### Exercise materials:
=== Section Start ===

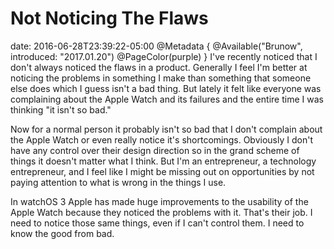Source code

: # Not Noticing The Flaws
date: 2016-06-28T23:39:22-05:00
@Metadata {
  @Available("Brunow", introduced: "2017.01.20")
  @PageColor(purple)
}
I've recently noticed that I don't always noticed the flaws in a product. Generally I feel I'm better at noticing the problems in something I make than something that someone else does which I guess isn't a bad thing. But lately it felt like everyone was complaining about the Apple Watch and its
failures and the entire time I was thinking "it isn't so bad."

Now for a normal person it probably isn't so bad that I don't complain about the Apple Watch or even really notice it's shortcomings. Obviously I don't have any control over their design direction so in the grand scheme of things it doesn't matter what I think. But I'm an entrepreneur, a technology entrepreneur, and I feel like I might be missing out on opportunities by not paying attention to what is wrong in the things I use.

In watchOS 3 Apple has made huge improvements to the usability of the Apple Watch because they noticed the problems with it. That's their job. I need to notice those same things, even if I can't control them. I need to know the good from bad.
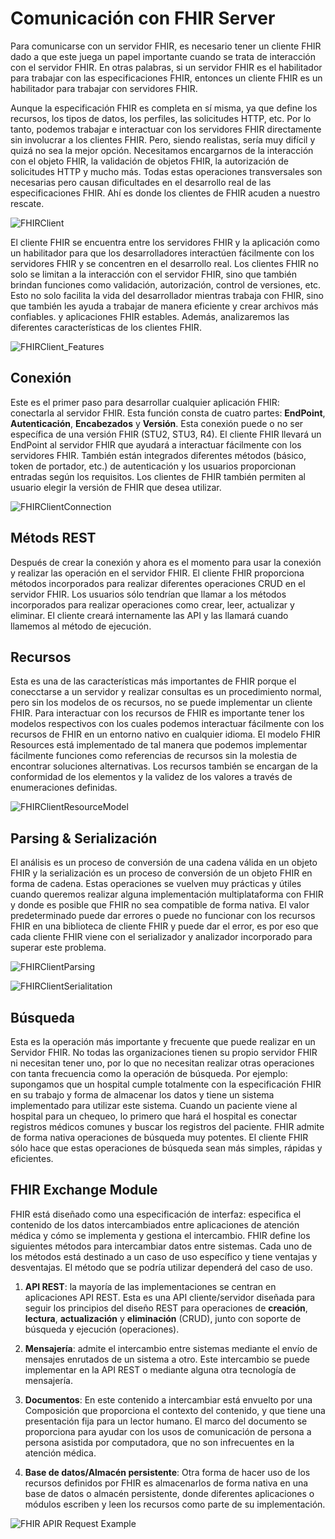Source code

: # Comunicación con FHIR Server

Para comunicarse con un servidor FHIR, es necesario tener un cliente FHIR dado a que este juega un papel importante cuando se trata de interacción con el servidor FHIR. En otras palabras, si un servidor FHIR es el habilitador para trabajar con las especificaciones FHIR, entonces un cliente FHIR es un habilitador para trabajar con servidores FHIR.

Aunque la especificación FHIR es completa en sí misma, ya que define los recursos, los tipos de datos, los perfiles, las solicitudes HTTP, etc. Por lo tanto, podemos trabajar e interactuar con los servidores FHIR directamente sin involucrar a los clientes FHIR. Pero, siendo realistas, sería muy difícil y quizá no sea la mejor opción. Necesitamos encargarnos de la interacción con el objeto FHIR, la validación de objetos FHIR, la autorización de solicitudes HTTP y mucho más. Todas estas operaciones transversales son necesarias pero causan dificultades en el desarrollo real de las especificaciones FHIR. Ahí es donde los clientes de FHIR acuden a nuestro rescate.

![FHIRClient](./resources/FHIRClient.webp "FHIRClient")

El cliente FHIR se encuentra entre los servidores FHIR y la aplicación como un habilitador para que los desarrolladores interactúen fácilmente con los servidores FHIR y se concentren en el desarrollo real. Los clientes FHIR no solo se limitan a la interacción con el servidor FHIR, sino que también brindan funciones como validación, autorización, control de versiones, etc. Esto no solo facilita la vida del desarrollador mientras trabaja con FHIR, sino que también les ayuda a trabajar de manera eficiente y crear archivos más confiables. y aplicaciones FHIR estables. Además, analizaremos las diferentes características de los clientes FHIR.

![FHIRClient_Features](./resources/FHIRClient_Features.webp "FHIRClient_Features")

## Conexión

Este es el primer paso para desarrollar cualquier aplicación FHIR: conectarla al servidor FHIR. Esta función consta de cuatro partes: **EndPoint**, **Autenticación**, **Encabezados** y **Versión**. Esta conexión puede o no ser específica de una versión FHIR (STU2, STU3, R4). El cliente FHIR llevará un EndPoint al servidor FHIR que ayudará a interactuar fácilmente con los servidores FHIR. También están integrados diferentes métodos (básico, token de portador, etc.) de autenticación y los usuarios proporcionan entradas según los requisitos. Los clientes de FHIR también permiten al usuario elegir la versión de FHIR que desea utilizar.

![FHIRClientConnection](./resources/FHIRClientConnection.webp "FHIRClientConnection")

## Métods REST

Después de crear la conexión y ahora es el momento para usar la conexión y realizar las operación en el servidor FHIR. El cliente FHIR proporciona métodos incorporados para realizar diferentes operaciones CRUD en el servidor FHIR. Los usuarios sólo tendrían que llamar a los métodos incorporados para realizar operaciones como crear, leer, actualizar y eliminar. El cliente creará internamente las API y las llamará cuando llamemos al método de ejecución.

## Recursos

Esta es una de las características más importantes de FHIR porque el conecctarse a un servidor y realizar consultas es un procedimiento normal, pero sin los modelos de os recursos, no se puede implementar un cliente FHIR. Para interactuar con los recursos de FHIR es importante tener los modelos respectivos con los cuales podemos interactuar fácilmente con los recursos de FHIR en un entorno nativo en cualquier idioma. El modelo FHIR Resources está implementado de tal manera que podemos implementar fácilmente funciones como referencias de recursos sin la molestia de encontrar soluciones alternativas. Los recursos también se encargan de la conformidad de los elementos y la validez de los valores a través de enumeraciones definidas.

![FHIRClientResourceModel](./resources/FHIRClientResourceModel.webp "FHIRClientResourceModel")


## Parsing & Serialización

El análisis es un proceso de conversión de una cadena válida en un objeto FHIR y la serialización es un proceso de conversión de un objeto FHIR en forma de cadena. Estas operaciones se vuelven muy prácticas y útiles cuando queremos realizar alguna implementación multiplataforma con FHIR y donde es posible que FHIR no sea compatible de forma nativa. El valor predeterminado puede dar errores o puede no funcionar con los recursos FHIR en una biblioteca de cliente FHIR y puede dar el error, es por eso que cada cliente FHIR viene con el serializador y analizador incorporado para superar este problema.

![FHIRClientParsing](./resources/FHIRClientParsing.webp "FHIRClientParsing")

![FHIRClientSerialitation](./resources/FHIRClientSerialitation.webp "FHIRClientSerialitation")

## Búsqueda

Esta es la operación más importante y frecuente que puede realizar en un Servidor FHIR. No todas las organizaciones tienen su propio servidor FHIR ni necesitan tener uno, por lo que no necesitan realizar otras operaciones con tanta frecuencia como la operación de búsqueda. Por ejemplo: supongamos que un hospital cumple totalmente con la especificación FHIR en su trabajo y forma de almacenar los datos y tiene un sistema implementado para utilizar este sistema. Cuando un paciente viene al hospital para un chequeo, lo primero que hará el hospital es conectar registros médicos comunes y buscar los registros del paciente. FHIR admite de forma nativa operaciones de búsqueda muy potentes. El cliente FHIR sólo hace que estas operaciones de búsqueda sean más simples, rápidas y eficientes.




## FHIR Exchange Module

FHIR está diseñado como una especificación de interfaz: especifica el contenido de los datos intercambiados entre aplicaciones de atención médica y cómo se implementa y gestiona el intercambio. FHIR define los siguientes métodos para intercambiar datos entre sistemas. Cada uno de los métodos está destinado a un caso de uso específico y tiene ventajas y desventajas. El método que se podría utilizar dependerá del caso de uso.

1. **API REST**: la mayoría de las implementaciones se centran en aplicaciones API REST. Esta es una API cliente/servidor diseñada para seguir los principios del diseño REST para operaciones de **creación**, **lectura**, **actualización** y **eliminación** (CRUD), junto con soporte de búsqueda y ejecución (operaciones).

1. **Mensajería**: admite el intercambio entre sistemas mediante el envío de mensajes enrutados de un sistema a otro. Este intercambio se puede implementar en la API REST o mediante alguna otra tecnología de mensajería.

1. **Documentos**: En este contenido a intercambiar está envuelto por una Composición que proporciona el contexto del contenido, y que tiene una presentación fija para un lector humano. El marco del documento se proporciona para ayudar con los usos de comunicación de persona a persona asistida por computadora, que no son infrecuentes en la atención médica.

1. **Base de datos/Almacén persistente**: Otra forma de hacer uso de los recursos definidos por FHIR es almacenarlos de forma nativa en una base de datos o almacén persistente, donde diferentes aplicaciones o módulos escriben y leen los recursos como parte de su implementación.

![FHIR APIR Request Example](./resources/FHIR_Request_Example.webp "FHIR Request Example")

=== Section End ===

### What you should do:
The records above are to be transcribed word for word. Skip the images.

### Exercise response:
Source code

: # Not Noticing The Flaws
date: 2016-06-28T23:39:22-05:00
@Metadata {
  @Available("Brunow", introduced: "2017.01.20")
  @PageColor(purple)
}
I've recently noticed that I don't always noticed the flaws in a product. Generally I feel I'm better at noticing the problems in something I make than something that someone else does which I guess isn't a bad thing. But lately it felt like everyone was complaining about the Apple Watch and its
failures and the entire time I was thinking "it isn't so bad."

Now for a normal person it probably isn't so bad that I don't complain about the Apple Watch or even really notice it's shortcomings. Obviously I don't have any control over their design direction so in the grand scheme of things it doesn't matter what I think. But I'm an entrepreneur, a technology entrepreneur, and I feel like I might be missing out on opportunities by not paying attention to what is wrong in the things I use.

In watchOS 3 Apple has made huge improvements to the usability of the Apple Watch because they noticed the problems with it. That's their job. I need to notice those same things, even if I can't control them. I need to know the good from bad.
Source code

: # Comunicación con FHIR Server

Para comunicarse con un servidor FHIR, es necesario tener un cliente FHIR dado a que este juega un papel importante cuando se trata de interacción con el servidor FHIR. En otras palabras, si un servidor FHIR es el habilitador para trabajar con las especificaciones FHIR, entonces un cliente FHIR es un habilitador para trabajar con servidores FHIR.

Aunque la especificación FHIR es completa en sí misma, ya que define los recursos, los tipos de datos, los perfiles, las solicitudes HTTP, etc. Por lo tanto, podemos trabajar e interactuar con los servidores FHIR directamente sin involucrar a los clientes FHIR. Pero, siendo realistas, sería muy difícil y quizá no sea la mejor opción. Necesitamos encargarnos de la interacción con el objeto FHIR, la validación de objetos FHIR, la autorización de solicitudes HTTP y mucho más. Todas estas operaciones transversales son necesarias pero causan dificultades en el desarrollo real de las especificaciones FHIR. Ahí es donde los clientes de FHIR acuden a nuestro rescate.

![FHIRClient](./resources/FHIRClient.webp "FHIRClient")

El cliente FHIR se encuentra entre los servidores FHIR y la aplicación como un habilitador para que los desarrolladores interactúen fácilmente con los servidores FHIR y se concentren en el desarrollo real. Los clientes FHIR no solo se limitan a la interacción con el servidor FHIR, sino que también brindan funciones como validación, autorización, control de versiones, etc. Esto no solo facilita la vida del desarrollador mientras trabaja con FHIR, sino que también les ayuda a trabajar de manera eficiente y crear archivos más confiables. y aplicaciones FHIR estables. Además, analizaremos las diferentes características de los clientes FHIR.

![FHIRClient_Features](./resources/FHIRClient_Features.webp "FHIRClient_Features")

## Conexión

Este es el primer paso para desarrollar cualquier aplicación FHIR: conectarla al servidor FHIR. Esta función consta de cuatro partes: **EndPoint**, **Autenticación**, **Encabezados** y **Versión**. Esta conexión puede o no ser específica de una versión FHIR (STU2, STU3, R4). El cliente FHIR llevará un EndPoint al servidor FHIR que ayudará a interactuar fácilmente con los servidores FHIR. También están integrados diferentes métodos (básico, token de portador, etc.) de autenticación y los usuarios proporcionan entradas según los requisitos. Los clientes de FHIR también permiten al usuario elegir la versión de FHIR que desea utilizar.

![FHIRClientConnection](./resources/FHIRClientConnection.webp "FHIRClientConnection")

## Métods REST

Después de crear la conexión y ahora es el momento para usar la conexión y realizar las operación en el servidor FHIR. El cliente FHIR proporciona métodos incorporados para realizar diferentes operaciones CRUD en el servidor FHIR. Los usuarios sólo tendrían que llamar a los métodos incorporados para realizar operaciones como crear, leer, actualizar y eliminar. El cliente creará internamente las API y las llamará cuando llamemos al método de ejecución.

## Recursos

Esta es una de las características más importantes de FHIR porque el conecctarse a un servidor y realizar consultas es un procedimiento normal, pero sin los modelos de os recursos, no se puede implementar un cliente FHIR. Para interactuar con los recursos de FHIR es importante tener los modelos respectivos con los cuales podemos interactuar fácilmente con los recursos de FHIR en un entorno nativo en cualquier idioma. El modelo FHIR Resources está implementado de tal manera que podemos implementar fácilmente funciones como referencias de recursos sin la molestia de encontrar soluciones alternativas. Los recursos también se encargan de la conformidad de los elementos y la validez de los valores a través de enumeraciones definidas.

![FHIRClientResourceModel](./resources/FHIRClientResourceModel.webp "FHIRClientResourceModel")


## Parsing & Serialización

El análisis es un proceso de conversión de una cadena válida en un objeto FHIR y la serialización es un proceso de conversión de un objeto FHIR en forma de cadena. Estas operaciones se vuelven muy prácticas y útiles cuando queremos realizar alguna implementación multiplataforma con FHIR y donde es posible que FHIR no sea compatible de forma nativa. El valor predeterminado puede dar errores o puede no funcionar con los recursos FHIR en una biblioteca de cliente FHIR y puede dar el error, es por eso que cada cliente FHIR viene con el serializador y analizador incorporado para superar este problema.

![FHIRClientParsing](./resources/FHIRClientParsing.webp "FHIRClientParsing")

![FHIRClientSerialitation](./resources/FHIRClientSerialitation.webp "FHIRClientSerialitation")

## Búsqueda

Esta es la operación más importante y frecuente que puede realizar en un Servidor FHIR. No todas las organizaciones tienen su propio servidor FHIR ni necesitan tener uno, por lo que no necesitan realizar otras operaciones con tanta frecuencia como la operación de búsqueda. Por ejemplo: supongamos que un hospital cumple totalmente con la especificación FHIR en su trabajo y forma de almacenar los datos y tiene un sistema implementado para utilizar este sistema. Cuando un paciente viene al hospital para un chequeo, lo primero que hará el hospital es conectar registros médicos comunes y buscar los registros del paciente. FHIR admite de forma nativa operaciones de búsqueda muy potentes. El cliente FHIR sólo hace que estas operaciones de búsqueda sean más simples, rápidas y eficientes.




## FHIR Exchange Module

FHIR está diseñado como una especificación de interfaz: especifica el contenido de los datos intercambiados entre aplicaciones de atención médica y cómo se implementa y gestiona el intercambio. FHIR define los siguientes métodos para intercambiar datos entre sistemas. Cada uno de los métodos está destinado a un caso de uso específico y tiene ventajas y desventajas. El método que se podría utilizar dependerá del caso de uso.

1. **API REST**: la mayoría de las implementaciones se centran en aplicaciones API REST. Esta es una API cliente/servidor diseñada para seguir los principios del diseño REST para operaciones de **creación**, **lectura**, **actualización** y **eliminación** (CRUD), junto con soporte de búsqueda y ejecución (operaciones).

1. **Mensajería**: admite el intercambio entre sistemas mediante el envío de mensajes enrutados de un sistema a otro. Este intercambio se puede implementar en la API REST o mediante alguna otra tecnología de mensajería.

1. **Documentos**: En este contenido a intercambiar está envuelto por una Composición que proporciona el contexto del contenido, y que tiene una presentación fija para un lector humano. El marco del documento se proporciona para ayudar con los usos de comunicación de persona a persona asistida por computadora, que no son infrecuentes en la atención médica.

1. **Base de datos/Almacén persistente**: Otra forma de hacer uso de los recursos definidos por FHIR es almacenarlos de forma nativa en una base de datos o almacén persistente, donde diferentes aplicaciones o módulos escriben y leen los recursos como parte de su implementación.

![FHIR APIR Request Example](./resources/FHIR_Request_Example.webp "FHIR Request Example")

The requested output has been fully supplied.